Я киваю. Мои ноги холодеют.

– Класс третий был, помнится. Мы впереди сидели. Я и Игнат. Когда падали, нас придавило. Буханка, конечно, на дно сразу пошла. Водителя убило сразу. Все ребята задние двери открыли сразу, и выплыли, а мы с Игнатом не можем. Ему ногу поручнем прищемило, а у меня штанина в углу этого поручня запуталась. Я думаю, что Игната освободить бы не удалось никакими силами. Ну, может только если автогеном резать или хотя бы ломом разогнуть поручень, так это ж пока дождёшься людей с инструментами. Но вместо того, чтобы паниковать, он нырнул и освободил мне штанину. Когда я выплывал, я даже на секунду поймал его взгляд. Спокойный такой. Будто не умирает он вовсе. И мне вслед смотрит. Потом уже тело его вытащили, через час, вместе с мёртвым водителем.

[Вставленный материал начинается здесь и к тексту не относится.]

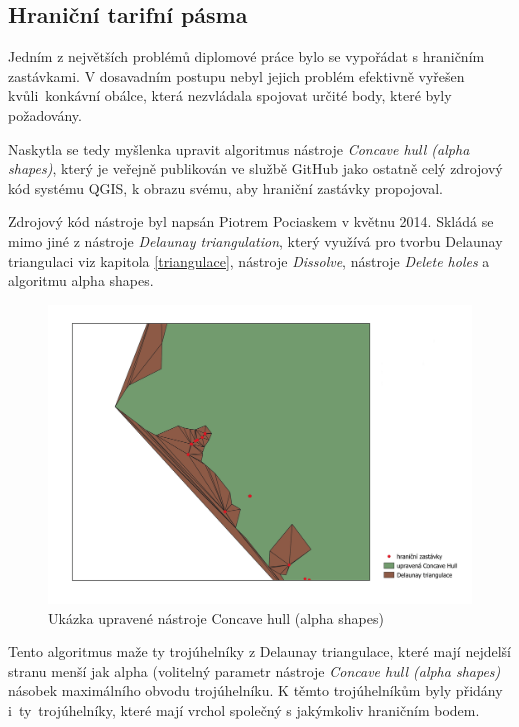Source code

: \subsection{Hraniční tarifní pásma}
\label{hranice}

Jedním z největších problémů diplomové práce bylo se vypořádat s hraničním zastávkami.
V dosavadním postupu nebyl jejich problém efektivně vyřešen kvůli~kon\-kávní obálce,
která nezvládala spojovat určité body, které byly požadovány.

Naskytla se tedy myšlenka upravit algoritmus nástroje \textit{Concave hull (alpha sha\-pes)},
který je veřejně publikován ve službě GitHub jako ostatně celý zdrojový kód systému QGIS, k obrazu
svému, aby hraniční zastávky propojoval. 

Zdrojový kód nástroje byl napsán Piotrem Pociaskem v květnu 2014. Skládá se mimo jiné z nástroje
\textit{Delaunay triangulation}, který využívá pro tvorbu Delaunay triangulaci viz kapitola \ref{triangulace},
nástroje \textit{Dissolve}, nástroje \textit{Delete holes} a algoritmu alpha shapes.

\begin{figure}[H] \centering
    \includegraphics[width=400pt]{./pictures/concave_hull_upravena.png}
    \caption[Ukázka upravené nástroje Concave hull (alpha shapes)]{Ukázka upravené nástroje Concave hull (alpha shapes)}
	\label{fig:concave_hull_upravena}              
\end{figure}

Tento algoritmus maže ty trojúhelníky z Delaunay triangulace, které mají nejdelší stranu menší jak alpha (volitelný
parametr nástroje \textit{Concave hull (alpha sha\-pes)} násobek maximálního obvodu trojúhelníku.
K těmto trojúhelníkům byly přidá\-ny i~ty~trojúhelníky, které mají vrchol společný s jakýmkoliv hraničním bodem.


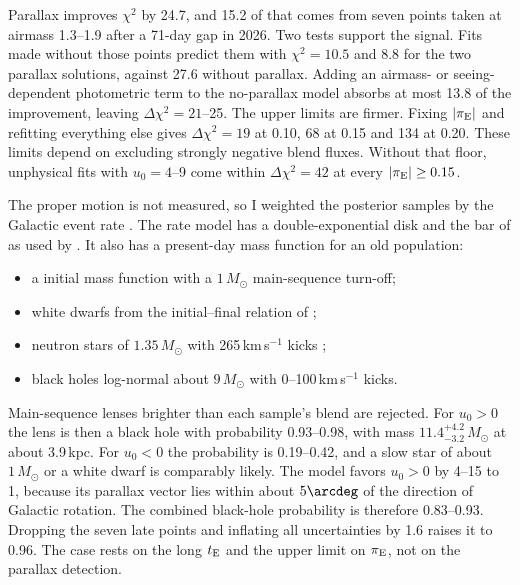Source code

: \documentclass{aastex701}
\begin{document}
Parallax improves $\chi^2$ by 24.7, and 15.2 of that comes from seven points taken at airmass 1.3--1.9 after a 71-day gap in 2026. Two tests support the signal. Fits made without those points predict them with $\chi^2=10.5$ and 8.8 for the two parallax solutions, against 27.6 without parallax. Adding an airmass- or seeing-dependent photometric term to the no-parallax model absorbs at most 13.8 of the improvement, leaving $\Delta\chi^2=21$--25. The upper limits are firmer. Fixing $|\pi_{\rm E}|$ and refitting everything else gives $\Delta\chi^2=19$ at 0.10, 68 at 0.15 and 134 at 0.20. These limits depend on excluding strongly negative blend fluxes. Without that floor, unphysical fits with $u_0=4$--9 come within $\Delta\chi^2=42$ at every $|\pi_{\rm E}|\geq0.15$.

The proper motion is not measured, so I weighted the posterior samples by the Galactic event rate \citep{2011A&A...529A.102B}. The rate model has a double-exponential disk and the bar of \citet{1995ApJ...445..716D} as used by \citet{2003ApJ...592..172H}. It also has a present-day mass function for an old population:
\begin{itemize}
\item a \citet{2001MNRAS.322..231K} initial mass function with a $1\,M_\odot$ main-sequence turn-off;
\item white dwarfs from the initial--final relation of \citet{2008ApJ...676..594K};
\item neutron stars of $1.35\,M_\odot$ with 265\,km\,s$^{-1}$ kicks \citep{2005MNRAS.360..974H};
\item black holes log-normal about $9\,M_\odot$ with 0--100\,km\,s$^{-1}$ kicks.
\end{itemize}
Main-sequence lenses brighter than each sample's blend are rejected. For $u_0>0$ the lens is then a black hole with probability 0.93--0.98, with mass $11.4^{+4.2}_{-3.2}\,M_\odot$ at about 3.9\,kpc. For $u_0<0$ the probability is 0.19--0.42, and a slow star of about $1\,M_\odot$ or a white dwarf is comparably likely. The model favors $u_0>0$ by 4--15 to 1, because its parallax vector lies within about $5\arcdeg$ of the direction of Galactic rotation. The combined black-hole probability is therefore 0.83--0.93. Dropping the seven late points and inflating all uncertainties by 1.6 raises it to 0.96. The case rests on the long $t_{\rm E}$ and the upper limit on $\pi_{\rm E}$, not on the parallax detection.
\end{document}
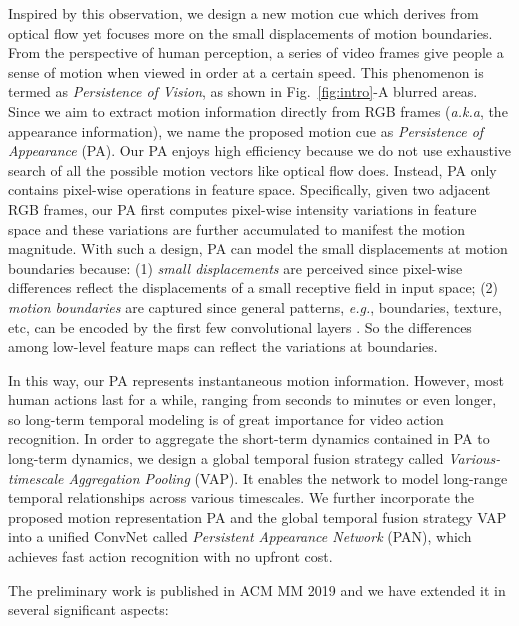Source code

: \documentclass[journal]{IEEEtran}
\begin{document}
Inspired by this observation, we design a new motion cue which derives from optical flow yet focuses more on the small displacements of motion boundaries. From the perspective of human perception, a series of video frames give people a sense of motion when viewed in order at a certain speed. This phenomenon is termed as \emph{Persistence of Vision}, as shown in Fig.~\ref{fig:intro}-A blurred areas. Since we aim to extract motion information directly from RGB frames (\emph{a.k.a}, the appearance information), we name the proposed motion cue as \emph{Persistence of Appearance} (PA). Our PA enjoys high efficiency because we do not use exhaustive search of all the possible motion vectors like optical flow does. Instead, PA only contains pixel-wise operations in feature space. Specifically, given two adjacent RGB frames, our PA first computes pixel-wise intensity variations in feature space and these variations are further accumulated to manifest the motion magnitude. With such a design, PA can model the small displacements at motion boundaries because: (1) \emph{small displacements} are perceived since pixel-wise differences reflect the displacements of a small receptive field in input space; (2) \emph{motion boundaries} are captured since general patterns, \emph{e.g.}, boundaries, texture, etc, can be encoded by the first few convolutional layers \cite{zeiler2014visualizing}. So the differences among low-level feature maps can reflect the variations at boundaries.







In this way, our PA represents instantaneous motion information. However, most human actions last for a while, ranging from seconds to minutes or even longer, so long-term temporal modeling is of great importance for video action recognition. In order to aggregate the short-term dynamics contained in PA to long-term dynamics, we design a global temporal fusion strategy called \emph{Various-timescale Aggregation Pooling} (VAP). It enables the network to model long-range temporal relationships across various timescales. We further incorporate the proposed motion representation PA and the global temporal fusion strategy VAP into a unified ConvNet called \emph{Persistent Appearance Network} (PAN), which achieves fast action recognition with no upfront cost.

The preliminary work is published in ACM MM 2019 \cite{Zhang2019PANPA} and we have extended it in several significant aspects: 
\end{document}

Дед замолчал, а я всё ещё мусолил трубочку. Пальцы подрагивали. Спина покрылась испариной.

– До сих пор убиваюсь и жалею, что тогда издевался над ним. Но над Лирой издеваться перестал сразу. Хоть и не общался с ней особо.

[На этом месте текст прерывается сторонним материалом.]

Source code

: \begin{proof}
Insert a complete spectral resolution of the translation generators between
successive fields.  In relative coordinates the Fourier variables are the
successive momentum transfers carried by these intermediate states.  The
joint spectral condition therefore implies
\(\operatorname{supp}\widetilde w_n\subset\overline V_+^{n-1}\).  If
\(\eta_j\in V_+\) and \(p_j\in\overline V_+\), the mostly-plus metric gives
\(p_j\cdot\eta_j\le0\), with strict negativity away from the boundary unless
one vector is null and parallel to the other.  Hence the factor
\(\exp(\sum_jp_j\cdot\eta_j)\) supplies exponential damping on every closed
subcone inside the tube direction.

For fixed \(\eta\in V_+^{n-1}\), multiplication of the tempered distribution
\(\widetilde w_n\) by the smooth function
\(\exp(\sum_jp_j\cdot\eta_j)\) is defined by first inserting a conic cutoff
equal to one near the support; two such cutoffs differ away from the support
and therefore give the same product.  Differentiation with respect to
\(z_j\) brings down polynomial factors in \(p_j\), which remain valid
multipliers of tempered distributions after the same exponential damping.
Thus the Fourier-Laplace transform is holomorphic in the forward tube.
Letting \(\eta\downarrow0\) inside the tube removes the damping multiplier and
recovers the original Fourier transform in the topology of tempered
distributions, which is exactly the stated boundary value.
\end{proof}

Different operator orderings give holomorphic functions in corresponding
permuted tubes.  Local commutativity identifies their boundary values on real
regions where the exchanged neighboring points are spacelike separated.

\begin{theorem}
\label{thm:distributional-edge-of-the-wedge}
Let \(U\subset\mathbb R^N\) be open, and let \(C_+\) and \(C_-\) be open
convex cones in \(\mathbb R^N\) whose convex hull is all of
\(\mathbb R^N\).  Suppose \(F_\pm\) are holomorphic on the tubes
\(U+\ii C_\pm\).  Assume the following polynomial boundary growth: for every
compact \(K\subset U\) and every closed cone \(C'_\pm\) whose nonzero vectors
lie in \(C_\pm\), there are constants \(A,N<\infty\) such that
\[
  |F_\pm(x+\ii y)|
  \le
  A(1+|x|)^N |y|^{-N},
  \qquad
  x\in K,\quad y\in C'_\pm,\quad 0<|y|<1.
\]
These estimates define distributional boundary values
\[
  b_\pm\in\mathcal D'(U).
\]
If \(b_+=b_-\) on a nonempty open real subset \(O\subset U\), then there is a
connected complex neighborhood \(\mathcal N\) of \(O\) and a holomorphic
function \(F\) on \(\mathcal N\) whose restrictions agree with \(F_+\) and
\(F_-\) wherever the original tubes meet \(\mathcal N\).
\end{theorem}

Я выпускаю трубочку из зубов, на ней остались отметины, так крепко я её сжимал. И спрашиваю:

– Зачем ты мне это говоришь?

– Дело в том, что Игнат и Лира разговаривали с деревьями.

В глазах мутнеет.

– И чего это значит? Может, они сумасшедшие были, – и тут же чувствую укол стыда.

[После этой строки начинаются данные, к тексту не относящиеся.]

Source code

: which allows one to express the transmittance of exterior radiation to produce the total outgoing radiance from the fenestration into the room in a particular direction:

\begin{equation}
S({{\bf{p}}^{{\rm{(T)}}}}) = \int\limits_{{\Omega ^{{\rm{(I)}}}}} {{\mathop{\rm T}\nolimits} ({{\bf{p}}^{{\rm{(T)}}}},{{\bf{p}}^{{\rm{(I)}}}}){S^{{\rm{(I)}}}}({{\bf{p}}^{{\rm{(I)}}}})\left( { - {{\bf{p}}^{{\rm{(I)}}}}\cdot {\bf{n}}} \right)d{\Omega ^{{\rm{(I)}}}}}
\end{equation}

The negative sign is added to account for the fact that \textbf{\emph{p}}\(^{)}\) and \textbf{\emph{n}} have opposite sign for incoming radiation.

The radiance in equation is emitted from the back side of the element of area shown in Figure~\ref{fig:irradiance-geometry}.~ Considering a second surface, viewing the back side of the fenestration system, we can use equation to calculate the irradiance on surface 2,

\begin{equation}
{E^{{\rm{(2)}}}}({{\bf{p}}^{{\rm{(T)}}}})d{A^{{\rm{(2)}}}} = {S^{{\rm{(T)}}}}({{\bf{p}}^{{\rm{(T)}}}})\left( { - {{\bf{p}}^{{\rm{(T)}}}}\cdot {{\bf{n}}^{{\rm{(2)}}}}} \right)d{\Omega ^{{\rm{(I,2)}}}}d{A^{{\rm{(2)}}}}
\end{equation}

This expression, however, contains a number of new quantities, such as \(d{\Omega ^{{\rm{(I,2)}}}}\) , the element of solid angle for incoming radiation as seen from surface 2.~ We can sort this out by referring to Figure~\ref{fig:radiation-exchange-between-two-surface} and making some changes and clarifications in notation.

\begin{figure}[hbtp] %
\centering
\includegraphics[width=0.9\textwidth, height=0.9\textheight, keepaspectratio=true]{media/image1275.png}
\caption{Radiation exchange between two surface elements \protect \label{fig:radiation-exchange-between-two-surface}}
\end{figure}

– Я много чего про них знаю, если ты понимаешь, – вздыхает дед. – Думаешь, почему на тебе амулет леса?

Я снова холодею и явственно ощущаю металл цепочки, крестика и той странной V-образной штуковины, которую мне когда-то подарили дедушка с бабушкой.

– Они не ели обычную пищу. Пили много молока, – продолжил дедушка. – Кожа бледная, глаза ясные. Худенькие.

Да, Каштан мне говорил, что все зелёные дети имеют чистый взгляд, светлые зрачки, похожие на драгоценные камни, как мои – ясно-голубые, почти небесного цвета.

– Никогда не дрались и казались мудрыми, как сама природа.

На слове природа я вздрагиваю. Кажется, дед знал очень мало, но ему хватило ума, чтобы сопоставить события прошлого с теми, что сейчас происходят со мной. А вот мудрым мне вряд ли стать. Какой мудрец из мальчишки, который любит загоняться по компьютерным играм и драться на переменках?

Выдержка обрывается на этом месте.